The event was organised by the Selwyn District Council emergency management team.

It was one of a series of such events and training sessions, after research was released in April showing a 75 per cent chance of a rupture on the Alpine Fault within the next 50 years.

Previously the chance was believed to be 30 per cent. There is an 82 per cent chance the earthquake will be magnitude 8 or higher.

The area of the fault that the research relates to is the southern and central segments, which stretch from Milford Sound to Hokitika, bordering the Selwyn district.

Emergency personnel discuss how they will respond to a rupture of the Alpine Fault. Photo: Supplied
Emergency personnel discuss how they will respond to a rupture of the Alpine Fault. Photo: Supplied
University of Canterbury disaster management and earthquake specialist, Dr Tom Robinson, told participants the rupture would have wide-ranging effects for the whole of the South Island.

"It would impact on almost every facet of life, in particular the ability to reach areas cut off by large slip events across most state highways linking the east and west," Robinson said.

This included State Highway 73 in Selwyn.

After the meeting, Robinson said the high level of planning being undertaken by emergency personnel was something that would continue for years to come.
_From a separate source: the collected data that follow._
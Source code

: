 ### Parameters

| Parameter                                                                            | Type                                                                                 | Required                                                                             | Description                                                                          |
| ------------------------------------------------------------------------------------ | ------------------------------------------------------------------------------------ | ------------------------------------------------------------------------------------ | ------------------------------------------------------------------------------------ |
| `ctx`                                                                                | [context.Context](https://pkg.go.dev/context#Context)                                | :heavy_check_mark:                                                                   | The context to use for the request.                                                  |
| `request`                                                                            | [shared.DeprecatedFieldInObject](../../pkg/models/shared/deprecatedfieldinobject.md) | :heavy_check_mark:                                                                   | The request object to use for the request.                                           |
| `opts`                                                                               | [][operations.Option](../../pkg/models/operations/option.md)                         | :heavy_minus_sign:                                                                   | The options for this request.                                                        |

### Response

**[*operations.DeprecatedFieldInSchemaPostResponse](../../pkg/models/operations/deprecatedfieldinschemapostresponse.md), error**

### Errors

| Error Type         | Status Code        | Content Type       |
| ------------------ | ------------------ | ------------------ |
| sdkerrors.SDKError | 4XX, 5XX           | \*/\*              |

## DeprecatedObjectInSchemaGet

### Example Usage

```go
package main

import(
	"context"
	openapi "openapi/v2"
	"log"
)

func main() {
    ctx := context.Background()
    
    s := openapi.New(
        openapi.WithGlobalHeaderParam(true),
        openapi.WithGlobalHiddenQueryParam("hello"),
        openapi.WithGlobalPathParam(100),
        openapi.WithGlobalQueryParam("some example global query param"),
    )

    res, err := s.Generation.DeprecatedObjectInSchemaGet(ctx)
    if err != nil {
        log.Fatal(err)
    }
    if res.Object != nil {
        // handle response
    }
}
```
"The urgency of it has become quite clear, but what we need to do and how we need to do it hasn’t really changed,” Robinson said.
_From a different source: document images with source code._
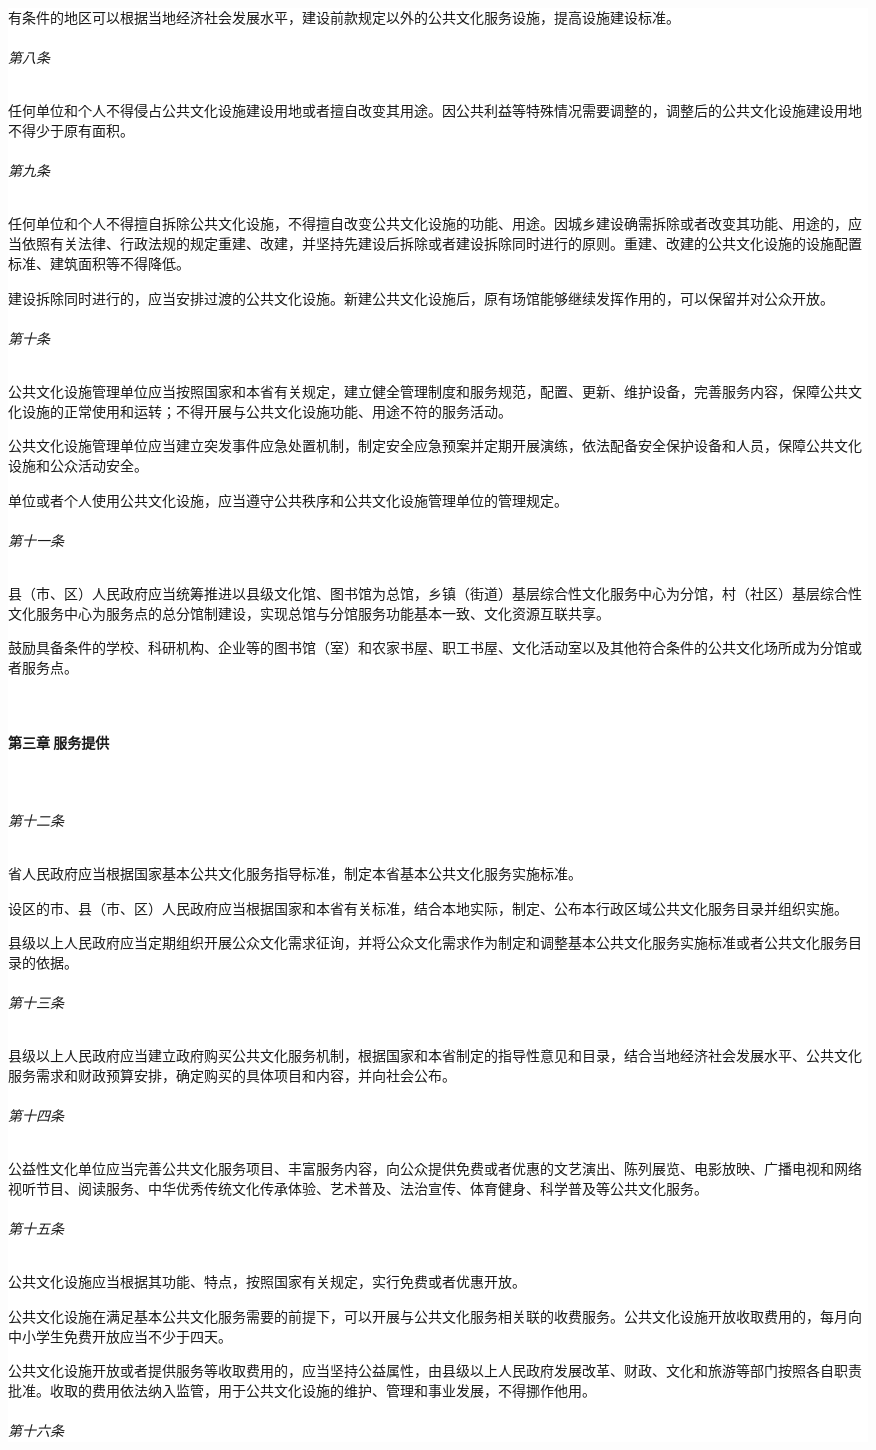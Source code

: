 有条件的地区可以根据当地经济社会发展水平，建设前款规定以外的公共文化服务设施，提高设施建设标准。

###### 第八条

任何单位和个人不得侵占公共文化设施建设用地或者擅自改变其用途。因公共利益等特殊情况需要调整的，调整后的公共文化设施建设用地不得少于原有面积。

###### 第九条

任何单位和个人不得擅自拆除公共文化设施，不得擅自改变公共文化设施的功能、用途。因城乡建设确需拆除或者改变其功能、用途的，应当依照有关法律、行政法规的规定重建、改建，并坚持先建设后拆除或者建设拆除同时进行的原则。重建、改建的公共文化设施的设施配置标准、建筑面积等不得降低。

建设拆除同时进行的，应当安排过渡的公共文化设施。新建公共文化设施后，原有场馆能够继续发挥作用的，可以保留并对公众开放。

###### 第十条

公共文化设施管理单位应当按照国家和本省有关规定，建立健全管理制度和服务规范，配置、更新、维护设备，完善服务内容，保障公共文化设施的正常使用和运转；不得开展与公共文化设施功能、用途不符的服务活动。

公共文化设施管理单位应当建立突发事件应急处置机制，制定安全应急预案并定期开展演练，依法配备安全保护设备和人员，保障公共文化设施和公众活动安全。

单位或者个人使用公共文化设施，应当遵守公共秩序和公共文化设施管理单位的管理规定。

###### 第十一条

县（市、区）人民政府应当统筹推进以县级文化馆、图书馆为总馆，乡镇（街道）基层综合性文化服务中心为分馆，村（社区）基层综合性文化服务中心为服务点的总分馆制建设，实现总馆与分馆服务功能基本一致、文化资源互联共享。

鼓励具备条件的学校、科研机构、企业等的图书馆（室）和农家书屋、职工书屋、文化活动室以及其他符合条件的公共文化场所成为分馆或者服务点。

​

#### 第三章 服务提供

​

###### 第十二条

省人民政府应当根据国家基本公共文化服务指导标准，制定本省基本公共文化服务实施标准。

设区的市、县（市、区）人民政府应当根据国家和本省有关标准，结合本地实际，制定、公布本行政区域公共文化服务目录并组织实施。

县级以上人民政府应当定期组织开展公众文化需求征询，并将公众文化需求作为制定和调整基本公共文化服务实施标准或者公共文化服务目录的依据。

###### 第十三条

县级以上人民政府应当建立政府购买公共文化服务机制，根据国家和本省制定的指导性意见和目录，结合当地经济社会发展水平、公共文化服务需求和财政预算安排，确定购买的具体项目和内容，并向社会公布。

###### 第十四条

公益性文化单位应当完善公共文化服务项目、丰富服务内容，向公众提供免费或者优惠的文艺演出、陈列展览、电影放映、广播电视和网络视听节目、阅读服务、中华优秀传统文化传承体验、艺术普及、法治宣传、体育健身、科学普及等公共文化服务。

###### 第十五条

公共文化设施应当根据其功能、特点，按照国家有关规定，实行免费或者优惠开放。

公共文化设施在满足基本公共文化服务需要的前提下，可以开展与公共文化服务相关联的收费服务。公共文化设施开放收取费用的，每月向中小学生免费开放应当不少于四天。

公共文化设施开放或者提供服务等收取费用的，应当坚持公益属性，由县级以上人民政府发展改革、财政、文化和旅游等部门按照各自职责批准。收取的费用依法纳入监管，用于公共文化设施的维护、管理和事业发展，不得挪作他用。

###### 第十六条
He said shaking on the plains in Selwyn was expected to last one to two minutes.

It would not be high intensity shaking, such as that in the February 22, 2011, earthquake. Rather it could feel similar to the shaking level felt on the plains during the September 4, 2010, quake.

Damage to buildings would mostly be superficial, with no widespread building collapse.

On the plains, older water piping could be damaged, and power could be lost for anything from a couple of hours to three days.

The greatest effect in the district would be in the foothills and main divide with rupturing of pipelines, roads and landslides isolating communities.

Selwyn District Council civil defence manager Al Lawn added that the research had shown the fault would most likely erupt in our lifetime or our children’s lifetime. The event would have a severe impact.

“Because of this we are constantly working to make sure our plans are up to date and our relationships are strong among the agencies who will be responding to the earthquake,” Lawn said.

Selwyn Mayor Sam Broughton reminded residents to be prepared.

"Knowing your neighbours and having a strong community are a huge part of getting through any type of emergency," Broughton said.

He advised any residents who had not received a copy of the booklet 'Are You Ready? A guide to emergency preparedness in Selwyn' to pick one up free from a Selwyn library or the district council headquarters in Rolleston. 

Additionally, sign up to the district council’s Selwyn Gets Ready free emergency alerting system.

It sends text and email alerts to subscribed households in the event of an emergency. It is also used to identify those who might need extra assistance and those who have skills and resources to help their neighbours.

People can sign up at selwyn.getsready.net.

More information on the Alpine Fault can be found here.

Keeping safe in an earthquake:
  • Drop, Cover and Hold – This stops you being knocked over, makes you a smaller target for falling and flying objects and protects your head, neck and vital organs. Practice the routine with your family.
  • Prepare – Have a family or household chat to make an emergency plan to look after yourself and your loved ones for at least three days or more. Plan for when at home, at work, at school, wherever you might be if a disaster struck. Have essential supplies stored and ready, including at least three days’ supply of water for everyone in your household. Visit getready.govt.nz to make a plan and get simple tips on how to get ready for an emergency.
  • Make your home safer – Make sure objects that could fall and hurt people are either placed somewhere else or fixed and fastened. Visit eqc.govt.nz/be-prepared for tips.